Дома и в гостях Кауниц всегда ел только одно блюдо: курочку с рисом — и на официальные банкеты являлся со своим поваром и водой. Вода канцлеру была нужна для того, чтобы сразу после обеда, не выходя из-за стола, полоскать рот и чистить зубы. Он доставал зеркало и щетку и, к ужасу гостей и хозяев, делал это с тщанием, громко и весьма долго — не менее четверти часа. Лишь однажды французский посол сумел поставить бесцеремонного канцлера на место. Увидав после обеда приготовления Кауница, он встал из-за стола и громко сказал: «Господа! Прошу встать и покинуть стол, князь хочет остаться один». После этого Кауниц вообще перестал ходить на официальные обеды.

Мария-Терезия мирилась с причудами своего канцлера. Острый ум, великолепное знание международной конъюнктуры, уверенность и способность мыслить широко, оригинально и реалистично — всем этим не обладал ни один из ее сановников. Именно Кауницу было суждено стать нарушителем вековых традиций, инициатором австро-французского сближения. В 1750 году он был направлен посланником в Версаль, сблизился там с мадам Помпадур, достиг того, что ранее казалось нереальным — обмена любезностями и даже подарками между Марией-Терезией и фавориткой французского короля. Вернувшись в 1755 году в Вену и став канцлером, Кауниц продолжил линию на австро-французское сближение. Медленными шагами, с оглядкой и осторожностью, уже бывшие враги, но еще не друзья, Австрия и Франция двигались навстречу друг другу.

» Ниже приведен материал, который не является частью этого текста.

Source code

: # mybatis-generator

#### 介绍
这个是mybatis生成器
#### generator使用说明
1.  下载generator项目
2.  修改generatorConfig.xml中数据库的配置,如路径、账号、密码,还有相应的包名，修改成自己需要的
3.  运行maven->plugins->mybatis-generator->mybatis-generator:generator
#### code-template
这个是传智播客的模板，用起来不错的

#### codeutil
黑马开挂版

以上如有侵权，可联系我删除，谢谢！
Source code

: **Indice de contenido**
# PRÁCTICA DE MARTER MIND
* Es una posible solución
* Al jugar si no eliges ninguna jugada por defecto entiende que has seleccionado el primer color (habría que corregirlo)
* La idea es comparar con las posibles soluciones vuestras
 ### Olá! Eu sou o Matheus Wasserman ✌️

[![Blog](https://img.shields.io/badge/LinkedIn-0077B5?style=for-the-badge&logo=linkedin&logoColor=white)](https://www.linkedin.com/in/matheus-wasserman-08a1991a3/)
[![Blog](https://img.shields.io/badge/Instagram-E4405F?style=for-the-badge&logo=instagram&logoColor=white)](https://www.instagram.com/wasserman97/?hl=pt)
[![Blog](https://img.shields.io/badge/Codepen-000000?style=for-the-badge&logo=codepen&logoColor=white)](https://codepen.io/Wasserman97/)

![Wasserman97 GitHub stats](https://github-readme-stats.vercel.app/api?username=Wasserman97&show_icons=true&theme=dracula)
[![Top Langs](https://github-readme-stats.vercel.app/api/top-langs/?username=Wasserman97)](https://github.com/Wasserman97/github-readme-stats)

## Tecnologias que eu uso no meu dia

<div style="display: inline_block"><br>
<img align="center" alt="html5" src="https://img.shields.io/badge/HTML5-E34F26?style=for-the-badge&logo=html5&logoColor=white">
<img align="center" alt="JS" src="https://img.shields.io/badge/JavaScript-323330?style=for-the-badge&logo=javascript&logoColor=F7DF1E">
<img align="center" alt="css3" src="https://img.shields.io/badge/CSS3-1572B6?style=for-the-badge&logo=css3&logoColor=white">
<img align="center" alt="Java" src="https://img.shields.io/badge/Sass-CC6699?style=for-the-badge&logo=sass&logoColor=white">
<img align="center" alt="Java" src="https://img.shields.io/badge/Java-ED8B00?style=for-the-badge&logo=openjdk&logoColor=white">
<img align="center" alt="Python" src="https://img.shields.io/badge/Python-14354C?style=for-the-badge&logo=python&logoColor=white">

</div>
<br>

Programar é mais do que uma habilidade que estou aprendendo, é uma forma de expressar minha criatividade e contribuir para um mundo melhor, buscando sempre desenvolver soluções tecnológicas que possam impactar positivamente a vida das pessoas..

Заключение Лондонского договора Англии и Пруссии резко подтолкнуло стороны к взаимным объятиям.

Особенно важную роль в этом сближении сыграла мадам Помпадур. Мнение, распространенное в литературе об этой женщине, — результат недоразумений и незнания ее подлинной жизни. Со времен Салтыкова-Щедрина Помпадур превратилась в нарицательный образ явно негативного свойства, символ самодурства. Даже в Большом энциклопедическом словаре 1997 года издания о ней сказано только, что она была фавориткой Людовика XV и что «оказывала влияние на государственные дела». Это выглядит так, как если бы о Григории Потемкине написали лишь: был любовником императрицы Екатерины II, известен потемкинскими деревнями и «оказывал влияние на государственные дела», забыв при этом о несомненных заслугах светлейшего в военном деле, строительстве Черноморского флота, многочисленных городов и всей грандиозной деятельности в Новороссии.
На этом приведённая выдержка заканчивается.